For many Indians, insurance remains a mere formality—a checkbox to tick for tax savings or bank loan approvals. But as rising medical costs collide with modest insurance covers, the financial consequences are hitting home like never before.
“Being underinsured feels fine—until it really, really doesn’t,” warns CA Abhishek Walia, a financial advisor who has seen the fallout of inadequate coverage up close. “Most people buy insurance purely for compliance, not for genuine protection.”
The typical mindset, Walia explains, is simple: pick the cheapest plan with the lowest premium and move on. But that decision can prove catastrophic in times of crisis.
“I recently read a claim where the policyholder had Rs 5 lakh health cover,” he recounts. “The hospital bill was Rs 17.4 lakh. The remaining Rs 12.4 lakh had to be paid out-of-pocket, and the family took a personal loan to manage it.”
Such stories, though alarming, are not rare. Walia believes a major reason is that people are never taught to ask the right questions when buying insurance. “We should be asking: Is this coverage enough for a Tier 1 hospital? Does my policy cover the illnesses I’m actually vulnerable to? Will it keep up with medical inflation ten years from now?”

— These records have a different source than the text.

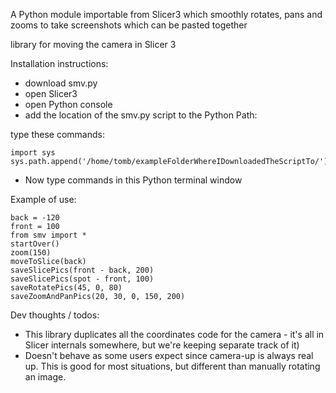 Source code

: A Python module importable from Slicer3 which smoothly rotates, pans and zooms to take screenshots which can be pasted together

library for moving the camera in Slicer 3

Installation instructions:

* download smv.py
* open Slicer3
* open Python console
* add the location of the smv.py script to the Python Path:

type these commands:

    import sys
	sys.path.append('/home/tomb/exampleFolderWhereIDownloadedTheScriptTo/')

* Now type commands in this Python terminal window

Example of use:

	back = -120
	front = 100
	from smv import *
	startOver()
	zoom(150)
	moveToSlice(back)
	saveSlicePics(front - back, 200)
	saveSlicePics(spot - front, 100)
	saveRotatePics(45, 0, 80)
	saveZoomAndPanPics(20, 30, 0, 150, 200)

Dev thoughts / todos: 

* This library duplicates all the coordinates code for the camera - it's all in Slicer internals somewhere, but we're keeping separate track of it)
* Doesn't behave as some users expect since camera-up is always real up.  This is good for most situations, but different than manually rotating an image.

Instead, he observes, consumers are lured by flashy sales pitches focusing on tax benefits or bundled products. “We hear ‘investment-cum-insurance’ more than we hear ‘what if you’re hospitalized for 10 days?’” says Walia.
Medical inflation in India has been soaring, with annual increases often outpacing general inflation. Hospitalisation costs in Tier 1 cities can range from ₹50,000 to over ₹3 lakh per day in critical care. A single illness can wipe out years of savings or plunge families into debt.
“The hard truth is this: you’re not financially prepared if you’re not properly insured,” stresses Walia. “And no, a single ₹5 lakh mediclaim isn’t enough anymore—not in 2025.”
Even those with employer-provided insurance often fall into the underinsured trap. Corporate health plans may offer ₹3-5 lakh covers, but these limits can quickly exhaust during major treatments like cancer care, cardiac surgeries, or long ICU stays.
Walia urges individuals to review their policies carefully and consider top-up plans or higher coverage. “If you live in a big city, a ₹10-15 lakh base cover plus a top-up of ₹20-50 lakh is the bare minimum,” he advises. “And make sure you understand what illnesses and procedures are excluded.”
The message is stark but necessary. Insurance, Walia insists, should be treated as a vital part of financial planning, not merely an obligation. “Treat insurance as a risk management tool, not as a tax-saving investment. Because when illness strikes, the premium doesn’t matter—the payout does.”
In a world where hospital bills can rival luxury car prices, it’s a lesson Indians can no longer afford to ignore.